**Input data**
####
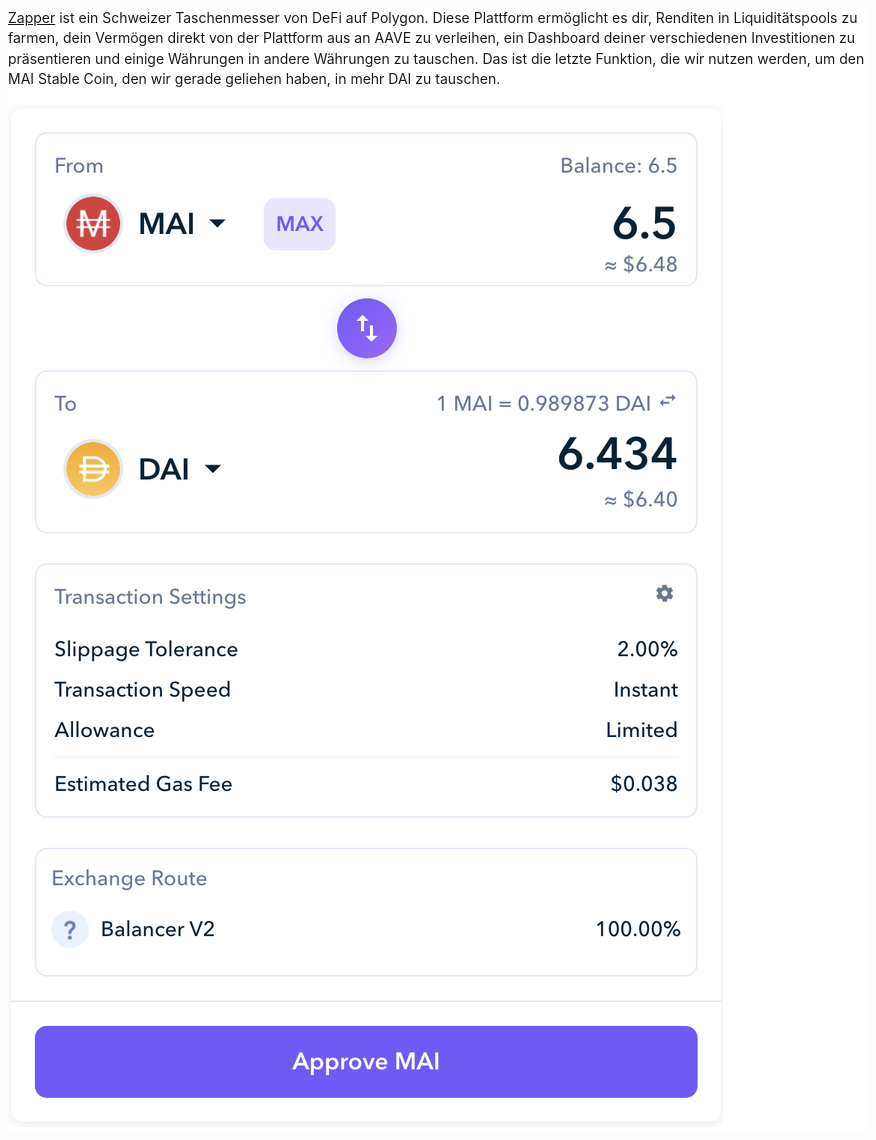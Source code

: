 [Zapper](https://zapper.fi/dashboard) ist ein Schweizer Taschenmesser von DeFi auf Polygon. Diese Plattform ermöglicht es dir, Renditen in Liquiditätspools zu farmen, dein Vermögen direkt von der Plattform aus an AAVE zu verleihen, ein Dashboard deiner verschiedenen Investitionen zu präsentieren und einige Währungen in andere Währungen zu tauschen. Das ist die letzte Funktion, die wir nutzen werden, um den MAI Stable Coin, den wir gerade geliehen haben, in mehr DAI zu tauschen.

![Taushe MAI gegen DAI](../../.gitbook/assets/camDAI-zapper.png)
####
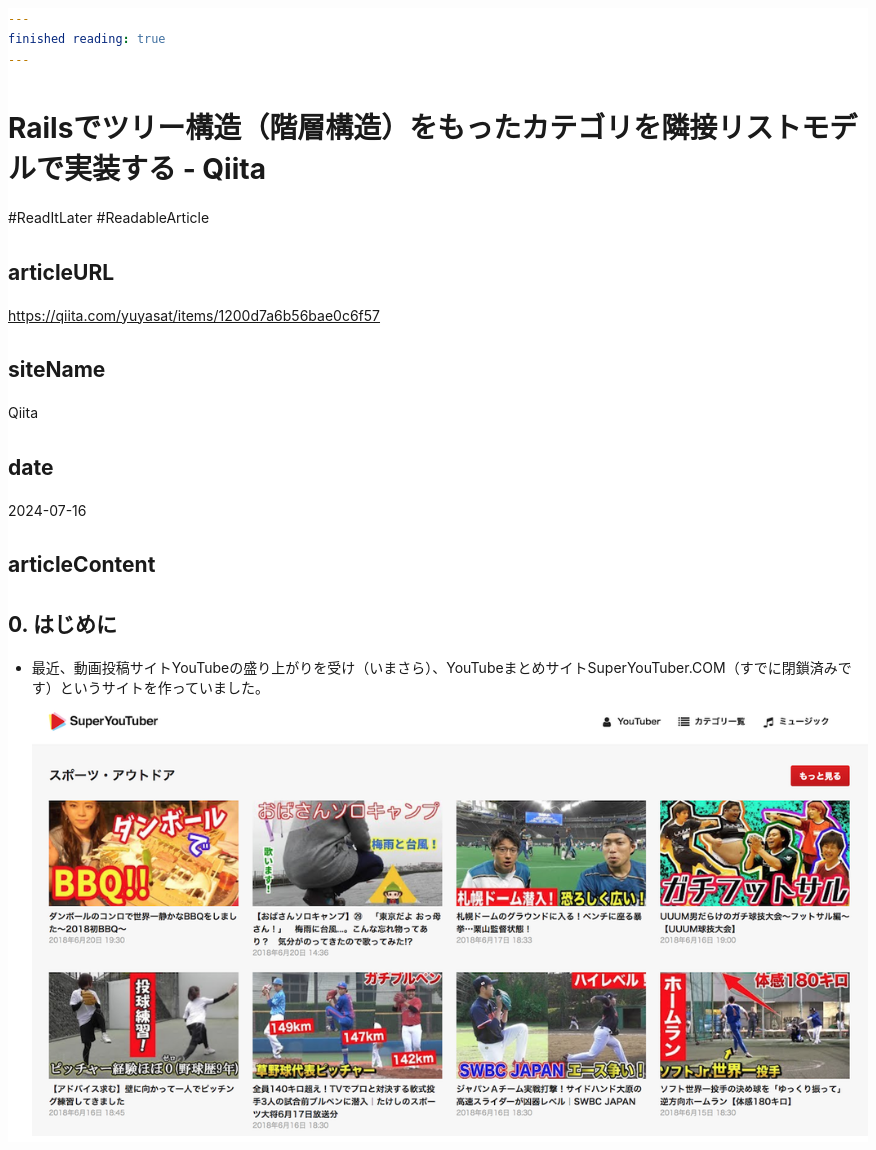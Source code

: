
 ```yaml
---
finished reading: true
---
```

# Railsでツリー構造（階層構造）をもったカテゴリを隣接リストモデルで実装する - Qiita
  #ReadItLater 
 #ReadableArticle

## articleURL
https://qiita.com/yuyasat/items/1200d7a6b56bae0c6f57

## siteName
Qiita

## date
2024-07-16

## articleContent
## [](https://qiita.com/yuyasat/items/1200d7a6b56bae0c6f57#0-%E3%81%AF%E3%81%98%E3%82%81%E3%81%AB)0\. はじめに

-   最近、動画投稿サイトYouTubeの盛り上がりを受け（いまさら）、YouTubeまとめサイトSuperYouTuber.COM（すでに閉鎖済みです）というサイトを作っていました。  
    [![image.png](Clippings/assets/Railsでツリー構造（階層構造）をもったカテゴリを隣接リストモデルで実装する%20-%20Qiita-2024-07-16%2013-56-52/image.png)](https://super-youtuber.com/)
####
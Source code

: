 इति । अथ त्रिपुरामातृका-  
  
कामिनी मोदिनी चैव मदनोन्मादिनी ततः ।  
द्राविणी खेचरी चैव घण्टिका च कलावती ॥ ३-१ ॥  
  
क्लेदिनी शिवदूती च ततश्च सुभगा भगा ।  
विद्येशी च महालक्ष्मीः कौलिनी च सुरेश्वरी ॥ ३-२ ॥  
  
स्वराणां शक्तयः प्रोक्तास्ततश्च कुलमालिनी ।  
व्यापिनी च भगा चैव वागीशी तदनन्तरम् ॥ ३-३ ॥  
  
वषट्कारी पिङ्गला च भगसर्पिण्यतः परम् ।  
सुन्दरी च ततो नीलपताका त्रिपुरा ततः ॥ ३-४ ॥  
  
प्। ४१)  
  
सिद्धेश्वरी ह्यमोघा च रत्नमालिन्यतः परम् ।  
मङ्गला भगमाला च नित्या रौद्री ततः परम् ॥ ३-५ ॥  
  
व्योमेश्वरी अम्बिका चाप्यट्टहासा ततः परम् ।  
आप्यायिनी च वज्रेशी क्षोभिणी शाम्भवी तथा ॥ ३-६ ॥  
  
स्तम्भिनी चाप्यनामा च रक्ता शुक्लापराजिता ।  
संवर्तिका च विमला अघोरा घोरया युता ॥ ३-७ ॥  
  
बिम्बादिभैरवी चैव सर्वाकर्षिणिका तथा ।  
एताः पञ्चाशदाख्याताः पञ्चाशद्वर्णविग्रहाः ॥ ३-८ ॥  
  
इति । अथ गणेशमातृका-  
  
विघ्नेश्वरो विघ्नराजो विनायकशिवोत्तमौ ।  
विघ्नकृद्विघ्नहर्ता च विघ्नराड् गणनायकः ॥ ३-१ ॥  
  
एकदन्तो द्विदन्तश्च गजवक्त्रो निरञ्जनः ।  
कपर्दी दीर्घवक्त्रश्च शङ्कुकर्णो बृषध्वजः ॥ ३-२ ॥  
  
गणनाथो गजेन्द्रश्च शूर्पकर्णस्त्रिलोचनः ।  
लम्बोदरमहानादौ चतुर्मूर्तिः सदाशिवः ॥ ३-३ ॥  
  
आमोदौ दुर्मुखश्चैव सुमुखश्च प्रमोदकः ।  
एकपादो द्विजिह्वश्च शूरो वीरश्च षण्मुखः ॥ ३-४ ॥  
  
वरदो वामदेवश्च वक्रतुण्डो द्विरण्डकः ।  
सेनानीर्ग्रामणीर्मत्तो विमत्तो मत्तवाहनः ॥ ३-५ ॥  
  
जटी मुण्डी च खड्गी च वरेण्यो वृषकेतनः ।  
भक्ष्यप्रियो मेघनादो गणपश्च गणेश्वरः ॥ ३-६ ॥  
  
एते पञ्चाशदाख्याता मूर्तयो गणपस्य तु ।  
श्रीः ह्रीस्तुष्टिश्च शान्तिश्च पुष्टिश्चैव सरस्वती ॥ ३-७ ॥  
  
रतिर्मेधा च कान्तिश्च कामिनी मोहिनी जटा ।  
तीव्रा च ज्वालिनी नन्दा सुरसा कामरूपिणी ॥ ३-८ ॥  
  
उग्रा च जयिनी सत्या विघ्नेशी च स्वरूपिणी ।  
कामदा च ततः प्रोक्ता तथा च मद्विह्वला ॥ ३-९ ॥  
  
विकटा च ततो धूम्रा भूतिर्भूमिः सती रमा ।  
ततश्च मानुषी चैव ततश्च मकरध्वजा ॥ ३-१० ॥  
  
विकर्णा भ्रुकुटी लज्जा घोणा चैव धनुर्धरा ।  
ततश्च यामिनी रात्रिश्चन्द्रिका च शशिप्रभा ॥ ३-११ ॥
####
**Directions for this task**
Of all the entries above, output exactly the lines between the one holding "रतिर्मेधा च कान्तिश्च कामिनी मोहिनी जटा ।" and the one holding "विकटा च ततो धूम्रा भूतिर्भूमिः सती रमा ।", inclusive.

**Result for this exercise**
रतिर्मेधा च कान्तिश्च कामिनी मोहिनी जटा ।  
तीव्रा च ज्वालिनी नन्दा सुरसा कामरूपिणी ॥ ३-८ ॥  
  
उग्रा च जयिनी सत्या विघ्नेशी च स्वरूपिणी ।  
कामदा च ततः प्रोक्ता तथा च मद्विह्वला ॥ ३-९ ॥  
  
विकटा च ततो धूम्रा भूतिर्भूमिः सती रमा ।  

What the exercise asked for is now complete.